Statistical analysis

Figure 2c and Supplemental Figure S7 were analyzed using ANOVA and Tukey. Figure 2e data was analyzed using Kruskal-Wallis and Mann-Whitney U-Test for pairwise comparisons. Significance levels were adjusted by applying Bonferroni corrections.

To evaluate the effects of treatment across different illuminance levels in our behavioral experiments, we conducted Welch’s ANOVA test with post-hoc Games-Howell HSD threshold matrix, comparing treatment and control groups at each illuminance level independently. This method was selected for its robustness to violations of normality and unequal sample sizes.
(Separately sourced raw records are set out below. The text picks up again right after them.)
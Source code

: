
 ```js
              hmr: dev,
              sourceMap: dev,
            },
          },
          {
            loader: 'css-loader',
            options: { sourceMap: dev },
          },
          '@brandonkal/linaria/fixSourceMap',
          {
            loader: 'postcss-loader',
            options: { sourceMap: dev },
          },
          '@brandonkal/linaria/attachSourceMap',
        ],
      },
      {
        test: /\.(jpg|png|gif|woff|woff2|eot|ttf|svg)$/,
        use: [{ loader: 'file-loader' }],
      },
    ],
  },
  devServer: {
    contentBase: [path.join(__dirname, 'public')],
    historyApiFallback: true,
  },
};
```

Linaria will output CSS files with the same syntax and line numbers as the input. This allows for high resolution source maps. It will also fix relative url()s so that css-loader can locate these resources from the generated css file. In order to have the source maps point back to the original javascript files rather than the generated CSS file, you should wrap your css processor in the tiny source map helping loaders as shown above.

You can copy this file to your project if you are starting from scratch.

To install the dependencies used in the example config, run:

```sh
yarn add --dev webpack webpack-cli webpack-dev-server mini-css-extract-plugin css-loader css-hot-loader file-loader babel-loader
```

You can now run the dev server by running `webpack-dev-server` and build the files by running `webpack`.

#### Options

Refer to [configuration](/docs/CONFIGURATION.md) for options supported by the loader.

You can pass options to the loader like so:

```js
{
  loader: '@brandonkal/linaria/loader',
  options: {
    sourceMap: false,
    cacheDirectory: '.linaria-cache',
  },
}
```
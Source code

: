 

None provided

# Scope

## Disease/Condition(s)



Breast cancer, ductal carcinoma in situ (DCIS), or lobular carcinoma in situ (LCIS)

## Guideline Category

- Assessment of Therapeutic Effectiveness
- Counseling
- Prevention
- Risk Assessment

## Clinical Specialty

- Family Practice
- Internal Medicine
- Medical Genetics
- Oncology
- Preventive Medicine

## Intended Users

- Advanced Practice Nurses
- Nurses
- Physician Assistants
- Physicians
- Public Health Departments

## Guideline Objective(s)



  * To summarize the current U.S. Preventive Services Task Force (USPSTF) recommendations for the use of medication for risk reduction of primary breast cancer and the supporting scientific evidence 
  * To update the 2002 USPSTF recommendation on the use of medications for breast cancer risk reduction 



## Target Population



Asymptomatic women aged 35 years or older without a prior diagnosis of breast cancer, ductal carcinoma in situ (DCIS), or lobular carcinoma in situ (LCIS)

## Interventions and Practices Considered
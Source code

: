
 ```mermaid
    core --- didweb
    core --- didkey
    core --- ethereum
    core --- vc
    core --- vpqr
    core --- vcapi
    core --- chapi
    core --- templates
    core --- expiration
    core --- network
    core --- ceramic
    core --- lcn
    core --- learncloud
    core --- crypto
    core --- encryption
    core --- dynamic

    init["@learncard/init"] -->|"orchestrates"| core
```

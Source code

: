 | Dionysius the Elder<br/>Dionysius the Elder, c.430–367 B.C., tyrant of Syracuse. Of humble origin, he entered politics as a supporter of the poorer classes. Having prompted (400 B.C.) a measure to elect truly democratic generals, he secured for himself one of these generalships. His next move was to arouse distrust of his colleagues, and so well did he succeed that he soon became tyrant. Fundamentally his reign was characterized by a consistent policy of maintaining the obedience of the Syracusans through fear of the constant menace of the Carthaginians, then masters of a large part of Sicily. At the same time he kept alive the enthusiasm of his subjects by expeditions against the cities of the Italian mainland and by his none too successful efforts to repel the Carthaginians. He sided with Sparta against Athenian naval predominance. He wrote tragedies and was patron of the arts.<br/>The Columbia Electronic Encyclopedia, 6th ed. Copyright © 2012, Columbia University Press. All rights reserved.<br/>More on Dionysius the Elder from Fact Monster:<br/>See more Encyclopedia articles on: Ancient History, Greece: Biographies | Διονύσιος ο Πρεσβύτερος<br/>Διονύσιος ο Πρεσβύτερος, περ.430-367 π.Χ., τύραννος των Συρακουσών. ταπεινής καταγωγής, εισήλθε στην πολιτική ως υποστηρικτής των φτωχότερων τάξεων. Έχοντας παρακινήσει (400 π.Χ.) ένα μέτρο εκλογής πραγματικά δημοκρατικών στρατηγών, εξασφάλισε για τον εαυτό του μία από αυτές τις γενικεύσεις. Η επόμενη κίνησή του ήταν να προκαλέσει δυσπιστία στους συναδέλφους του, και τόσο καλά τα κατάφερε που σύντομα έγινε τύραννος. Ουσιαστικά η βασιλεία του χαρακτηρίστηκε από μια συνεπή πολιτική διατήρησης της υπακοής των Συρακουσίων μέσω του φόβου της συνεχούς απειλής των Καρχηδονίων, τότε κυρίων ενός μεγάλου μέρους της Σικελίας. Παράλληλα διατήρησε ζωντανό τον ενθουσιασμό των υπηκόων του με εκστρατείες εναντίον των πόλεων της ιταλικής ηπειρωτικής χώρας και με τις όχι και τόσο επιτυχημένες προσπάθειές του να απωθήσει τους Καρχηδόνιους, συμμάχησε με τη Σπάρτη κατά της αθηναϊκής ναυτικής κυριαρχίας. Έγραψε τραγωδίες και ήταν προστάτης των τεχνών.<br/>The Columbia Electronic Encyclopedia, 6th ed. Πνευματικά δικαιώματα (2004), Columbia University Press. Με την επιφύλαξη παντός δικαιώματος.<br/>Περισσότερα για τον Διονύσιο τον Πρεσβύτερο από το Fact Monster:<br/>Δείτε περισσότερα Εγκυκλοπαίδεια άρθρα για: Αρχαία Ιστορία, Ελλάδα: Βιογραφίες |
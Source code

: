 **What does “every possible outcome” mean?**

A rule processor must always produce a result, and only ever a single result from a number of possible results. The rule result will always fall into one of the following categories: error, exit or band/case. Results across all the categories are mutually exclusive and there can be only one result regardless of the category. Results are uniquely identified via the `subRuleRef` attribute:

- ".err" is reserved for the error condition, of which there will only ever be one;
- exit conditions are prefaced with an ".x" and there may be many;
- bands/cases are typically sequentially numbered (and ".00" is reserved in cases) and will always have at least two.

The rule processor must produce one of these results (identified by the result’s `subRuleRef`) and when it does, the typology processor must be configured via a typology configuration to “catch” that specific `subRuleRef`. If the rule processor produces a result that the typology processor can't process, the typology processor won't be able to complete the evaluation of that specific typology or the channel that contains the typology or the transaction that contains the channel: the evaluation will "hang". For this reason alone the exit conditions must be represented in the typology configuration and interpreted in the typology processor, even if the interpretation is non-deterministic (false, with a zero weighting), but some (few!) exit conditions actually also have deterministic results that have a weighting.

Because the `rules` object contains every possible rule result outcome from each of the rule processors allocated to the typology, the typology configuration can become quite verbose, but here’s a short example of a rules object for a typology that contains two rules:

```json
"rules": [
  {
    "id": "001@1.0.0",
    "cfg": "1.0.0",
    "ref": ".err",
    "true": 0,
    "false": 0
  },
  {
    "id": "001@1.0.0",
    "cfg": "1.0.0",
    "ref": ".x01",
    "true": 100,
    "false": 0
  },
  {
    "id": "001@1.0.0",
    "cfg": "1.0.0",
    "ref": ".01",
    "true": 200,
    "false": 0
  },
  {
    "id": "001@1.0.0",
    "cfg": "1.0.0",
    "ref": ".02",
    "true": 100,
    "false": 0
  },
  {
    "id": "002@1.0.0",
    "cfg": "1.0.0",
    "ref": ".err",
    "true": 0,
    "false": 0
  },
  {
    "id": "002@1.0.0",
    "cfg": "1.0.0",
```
Data is presented as mean ± SD unless otherwise stated. Differences were considered statistically significant if the p-value was less than 0.05. In the figures, p-values < 0.05 are indicated with a single asterisk (*), p-values < 0.01 are indicated with a double asterisk (**), p-values < 0.001 are indicated with a triple asterisk (***), and p-values < 0.0001 are indicated with a quadruple asterisk (****).